Task requirements – Could you restate all of the entries, word for word?

Given information –
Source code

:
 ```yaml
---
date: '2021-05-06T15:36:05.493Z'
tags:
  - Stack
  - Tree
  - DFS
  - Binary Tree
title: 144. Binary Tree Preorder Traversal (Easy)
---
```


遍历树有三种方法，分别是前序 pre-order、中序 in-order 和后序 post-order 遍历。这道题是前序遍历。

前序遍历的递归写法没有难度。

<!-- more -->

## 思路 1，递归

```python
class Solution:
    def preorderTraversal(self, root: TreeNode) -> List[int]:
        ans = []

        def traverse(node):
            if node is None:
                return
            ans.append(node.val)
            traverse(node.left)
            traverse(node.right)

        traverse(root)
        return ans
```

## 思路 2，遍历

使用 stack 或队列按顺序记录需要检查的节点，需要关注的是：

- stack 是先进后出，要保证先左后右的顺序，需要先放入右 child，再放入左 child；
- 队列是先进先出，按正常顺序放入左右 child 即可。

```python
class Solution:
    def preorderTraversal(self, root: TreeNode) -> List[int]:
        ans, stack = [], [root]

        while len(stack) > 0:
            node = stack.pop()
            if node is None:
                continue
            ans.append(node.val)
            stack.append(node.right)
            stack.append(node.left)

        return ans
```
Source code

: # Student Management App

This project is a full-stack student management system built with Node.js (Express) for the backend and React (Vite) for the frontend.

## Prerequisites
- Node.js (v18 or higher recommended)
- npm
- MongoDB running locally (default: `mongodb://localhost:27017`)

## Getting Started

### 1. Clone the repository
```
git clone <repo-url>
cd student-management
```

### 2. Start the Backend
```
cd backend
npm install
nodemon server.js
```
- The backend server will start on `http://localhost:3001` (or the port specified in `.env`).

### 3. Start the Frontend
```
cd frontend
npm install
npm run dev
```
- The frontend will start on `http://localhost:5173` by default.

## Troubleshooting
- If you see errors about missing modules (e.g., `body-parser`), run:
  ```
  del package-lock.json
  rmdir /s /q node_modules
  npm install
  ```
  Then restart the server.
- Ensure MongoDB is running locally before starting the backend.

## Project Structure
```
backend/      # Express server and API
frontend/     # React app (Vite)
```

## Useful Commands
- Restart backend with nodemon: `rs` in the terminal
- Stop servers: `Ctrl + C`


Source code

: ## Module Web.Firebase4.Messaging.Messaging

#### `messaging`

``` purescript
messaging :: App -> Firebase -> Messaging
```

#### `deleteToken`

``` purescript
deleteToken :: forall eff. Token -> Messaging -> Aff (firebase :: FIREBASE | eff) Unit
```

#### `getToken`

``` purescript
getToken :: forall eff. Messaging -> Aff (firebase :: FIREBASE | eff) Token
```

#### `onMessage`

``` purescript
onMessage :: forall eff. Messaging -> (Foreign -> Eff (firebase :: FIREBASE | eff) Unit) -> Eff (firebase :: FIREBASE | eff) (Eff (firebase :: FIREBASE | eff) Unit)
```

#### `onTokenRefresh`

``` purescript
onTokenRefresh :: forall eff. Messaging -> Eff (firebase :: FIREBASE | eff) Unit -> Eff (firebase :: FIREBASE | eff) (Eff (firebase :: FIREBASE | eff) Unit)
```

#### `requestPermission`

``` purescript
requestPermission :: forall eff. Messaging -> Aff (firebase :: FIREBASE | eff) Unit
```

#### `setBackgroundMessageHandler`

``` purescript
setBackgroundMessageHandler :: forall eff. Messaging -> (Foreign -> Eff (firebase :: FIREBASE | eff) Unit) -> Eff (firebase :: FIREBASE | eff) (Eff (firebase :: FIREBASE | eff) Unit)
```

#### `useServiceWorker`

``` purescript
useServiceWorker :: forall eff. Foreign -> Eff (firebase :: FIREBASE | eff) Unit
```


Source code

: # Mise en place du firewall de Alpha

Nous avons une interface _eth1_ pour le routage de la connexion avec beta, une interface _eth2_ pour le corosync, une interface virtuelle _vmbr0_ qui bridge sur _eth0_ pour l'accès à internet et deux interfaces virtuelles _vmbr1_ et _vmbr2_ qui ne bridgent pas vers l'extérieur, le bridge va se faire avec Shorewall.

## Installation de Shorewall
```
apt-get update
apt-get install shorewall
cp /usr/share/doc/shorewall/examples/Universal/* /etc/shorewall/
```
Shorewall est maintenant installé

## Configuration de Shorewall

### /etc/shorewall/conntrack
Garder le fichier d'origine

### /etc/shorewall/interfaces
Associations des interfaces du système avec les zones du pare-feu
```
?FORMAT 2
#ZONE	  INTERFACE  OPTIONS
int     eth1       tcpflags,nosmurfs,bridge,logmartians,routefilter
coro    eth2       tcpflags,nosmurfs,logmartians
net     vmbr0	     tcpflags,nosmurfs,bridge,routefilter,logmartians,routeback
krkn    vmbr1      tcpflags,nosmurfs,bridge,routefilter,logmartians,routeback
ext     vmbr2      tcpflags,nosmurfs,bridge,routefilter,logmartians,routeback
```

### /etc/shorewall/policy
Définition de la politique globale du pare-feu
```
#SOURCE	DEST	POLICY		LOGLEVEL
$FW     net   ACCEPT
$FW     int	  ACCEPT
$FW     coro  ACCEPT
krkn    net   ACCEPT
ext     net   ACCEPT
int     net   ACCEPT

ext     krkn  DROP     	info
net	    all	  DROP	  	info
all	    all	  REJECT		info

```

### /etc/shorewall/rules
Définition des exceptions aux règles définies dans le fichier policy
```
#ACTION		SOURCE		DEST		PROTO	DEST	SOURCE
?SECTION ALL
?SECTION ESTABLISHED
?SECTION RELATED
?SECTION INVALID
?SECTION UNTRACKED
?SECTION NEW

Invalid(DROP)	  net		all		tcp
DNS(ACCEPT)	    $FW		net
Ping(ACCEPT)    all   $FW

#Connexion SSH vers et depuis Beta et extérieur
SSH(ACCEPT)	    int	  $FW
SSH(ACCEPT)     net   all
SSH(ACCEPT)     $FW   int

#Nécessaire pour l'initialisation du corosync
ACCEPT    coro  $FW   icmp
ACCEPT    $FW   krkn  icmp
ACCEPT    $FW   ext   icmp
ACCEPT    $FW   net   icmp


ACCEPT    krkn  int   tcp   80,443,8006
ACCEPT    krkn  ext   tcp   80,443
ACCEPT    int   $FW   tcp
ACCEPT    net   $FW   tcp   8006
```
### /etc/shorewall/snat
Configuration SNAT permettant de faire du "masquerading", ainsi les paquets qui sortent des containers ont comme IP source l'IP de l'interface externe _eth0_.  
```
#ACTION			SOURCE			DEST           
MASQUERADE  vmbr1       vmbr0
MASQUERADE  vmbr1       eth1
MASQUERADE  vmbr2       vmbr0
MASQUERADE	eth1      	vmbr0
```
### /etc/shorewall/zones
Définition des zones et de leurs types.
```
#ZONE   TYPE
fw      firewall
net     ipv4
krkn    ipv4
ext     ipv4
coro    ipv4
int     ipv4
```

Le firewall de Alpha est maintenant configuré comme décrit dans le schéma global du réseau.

Answer box –
Source code

:
 ```yaml
---
date: '2021-05-06T15:36:05.493Z'
tags:
  - Stack
  - Tree
  - DFS
  - Binary Tree
title: 144. Binary Tree Preorder Traversal (Easy)
---
```


遍历树有三种方法，分别是前序 pre-order、中序 in-order 和后序 post-order 遍历。这道题是前序遍历。

前序遍历的递归写法没有难度。

<!-- more -->

## 思路 1，递归

```python
class Solution:
    def preorderTraversal(self, root: TreeNode) -> List[int]:
        ans = []

        def traverse(node):
            if node is None:
                return
            ans.append(node.val)
            traverse(node.left)
            traverse(node.right)

        traverse(root)
        return ans
```

## 思路 2，遍历

使用 stack 或队列按顺序记录需要检查的节点，需要关注的是：

- stack 是先进后出，要保证先左后右的顺序，需要先放入右 child，再放入左 child；
- 队列是先进先出，按正常顺序放入左右 child 即可。

```python
class Solution:
    def preorderTraversal(self, root: TreeNode) -> List[int]:
        ans, stack = [], [root]

        while len(stack) > 0:
            node = stack.pop()
            if node is None:
                continue
            ans.append(node.val)
            stack.append(node.right)
            stack.append(node.left)

        return ans
```
Source code

: # Student Management App

This project is a full-stack student management system built with Node.js (Express) for the backend and React (Vite) for the frontend.

## Prerequisites
- Node.js (v18 or higher recommended)
- npm
- MongoDB running locally (default: `mongodb://localhost:27017`)

## Getting Started

### 1. Clone the repository
```
git clone <repo-url>
cd student-management
```

### 2. Start the Backend
```
cd backend
npm install
nodemon server.js
```
- The backend server will start on `http://localhost:3001` (or the port specified in `.env`).

### 3. Start the Frontend
```
cd frontend
npm install
npm run dev
```
- The frontend will start on `http://localhost:5173` by default.

## Troubleshooting
- If you see errors about missing modules (e.g., `body-parser`), run:
  ```
  del package-lock.json
  rmdir /s /q node_modules
  npm install
  ```
  Then restart the server.
- Ensure MongoDB is running locally before starting the backend.

## Project Structure
```
backend/      # Express server and API
frontend/     # React app (Vite)
```

## Useful Commands
- Restart backend with nodemon: `rs` in the terminal
- Stop servers: `Ctrl + C`


Source code

: ## Module Web.Firebase4.Messaging.Messaging

#### `messaging`

``` purescript
messaging :: App -> Firebase -> Messaging
```

#### `deleteToken`

``` purescript
deleteToken :: forall eff. Token -> Messaging -> Aff (firebase :: FIREBASE | eff) Unit
```

#### `getToken`

``` purescript
getToken :: forall eff. Messaging -> Aff (firebase :: FIREBASE | eff) Token
```

#### `onMessage`

``` purescript
onMessage :: forall eff. Messaging -> (Foreign -> Eff (firebase :: FIREBASE | eff) Unit) -> Eff (firebase :: FIREBASE | eff) (Eff (firebase :: FIREBASE | eff) Unit)
```

#### `onTokenRefresh`

``` purescript
onTokenRefresh :: forall eff. Messaging -> Eff (firebase :: FIREBASE | eff) Unit -> Eff (firebase :: FIREBASE | eff) (Eff (firebase :: FIREBASE | eff) Unit)
```

#### `requestPermission`

``` purescript
requestPermission :: forall eff. Messaging -> Aff (firebase :: FIREBASE | eff) Unit
```

#### `setBackgroundMessageHandler`

``` purescript
setBackgroundMessageHandler :: forall eff. Messaging -> (Foreign -> Eff (firebase :: FIREBASE | eff) Unit) -> Eff (firebase :: FIREBASE | eff) (Eff (firebase :: FIREBASE | eff) Unit)
```

#### `useServiceWorker`

``` purescript
useServiceWorker :: forall eff. Foreign -> Eff (firebase :: FIREBASE | eff) Unit
```


Source code

: # Mise en place du firewall de Alpha

Nous avons une interface _eth1_ pour le routage de la connexion avec beta, une interface _eth2_ pour le corosync, une interface virtuelle _vmbr0_ qui bridge sur _eth0_ pour l'accès à internet et deux interfaces virtuelles _vmbr1_ et _vmbr2_ qui ne bridgent pas vers l'extérieur, le bridge va se faire avec Shorewall.

## Installation de Shorewall
```
apt-get update
apt-get install shorewall
cp /usr/share/doc/shorewall/examples/Universal/* /etc/shorewall/
```
Shorewall est maintenant installé

## Configuration de Shorewall

### /etc/shorewall/conntrack
Garder le fichier d'origine

### /etc/shorewall/interfaces
Associations des interfaces du système avec les zones du pare-feu
```
?FORMAT 2
#ZONE	  INTERFACE  OPTIONS
int     eth1       tcpflags,nosmurfs,bridge,logmartians,routefilter
coro    eth2       tcpflags,nosmurfs,logmartians
net     vmbr0	     tcpflags,nosmurfs,bridge,routefilter,logmartians,routeback
krkn    vmbr1      tcpflags,nosmurfs,bridge,routefilter,logmartians,routeback
ext     vmbr2      tcpflags,nosmurfs,bridge,routefilter,logmartians,routeback
```

### /etc/shorewall/policy
Définition de la politique globale du pare-feu
```
#SOURCE	DEST	POLICY		LOGLEVEL
$FW     net   ACCEPT
$FW     int	  ACCEPT
$FW     coro  ACCEPT
krkn    net   ACCEPT
ext     net   ACCEPT
int     net   ACCEPT

ext     krkn  DROP     	info
net	    all	  DROP	  	info
all	    all	  REJECT		info

```

### /etc/shorewall/rules
Définition des exceptions aux règles définies dans le fichier policy
```
#ACTION		SOURCE		DEST		PROTO	DEST	SOURCE
?SECTION ALL
?SECTION ESTABLISHED
?SECTION RELATED
?SECTION INVALID
?SECTION UNTRACKED
?SECTION NEW

Invalid(DROP)	  net		all		tcp
DNS(ACCEPT)	    $FW		net
Ping(ACCEPT)    all   $FW

#Connexion SSH vers et depuis Beta et extérieur
SSH(ACCEPT)	    int	  $FW
SSH(ACCEPT)     net   all
SSH(ACCEPT)     $FW   int

#Nécessaire pour l'initialisation du corosync
ACCEPT    coro  $FW   icmp
ACCEPT    $FW   krkn  icmp
ACCEPT    $FW   ext   icmp
ACCEPT    $FW   net   icmp


ACCEPT    krkn  int   tcp   80,443,8006
ACCEPT    krkn  ext   tcp   80,443
ACCEPT    int   $FW   tcp
ACCEPT    net   $FW   tcp   8006
```
### /etc/shorewall/snat
Configuration SNAT permettant de faire du "masquerading", ainsi les paquets qui sortent des containers ont comme IP source l'IP de l'interface externe _eth0_.  
```
#ACTION			SOURCE			DEST           
MASQUERADE  vmbr1       vmbr0
MASQUERADE  vmbr1       eth1
MASQUERADE  vmbr2       vmbr0
MASQUERADE	eth1      	vmbr0
```
### /etc/shorewall/zones
Définition des zones et de leurs types.
```
#ZONE   TYPE
fw      firewall
net     ipv4
krkn    ipv4
ext     ipv4
coro    ipv4
int     ipv4
```

Le firewall de Alpha est maintenant configuré comme décrit dans le schéma global du réseau.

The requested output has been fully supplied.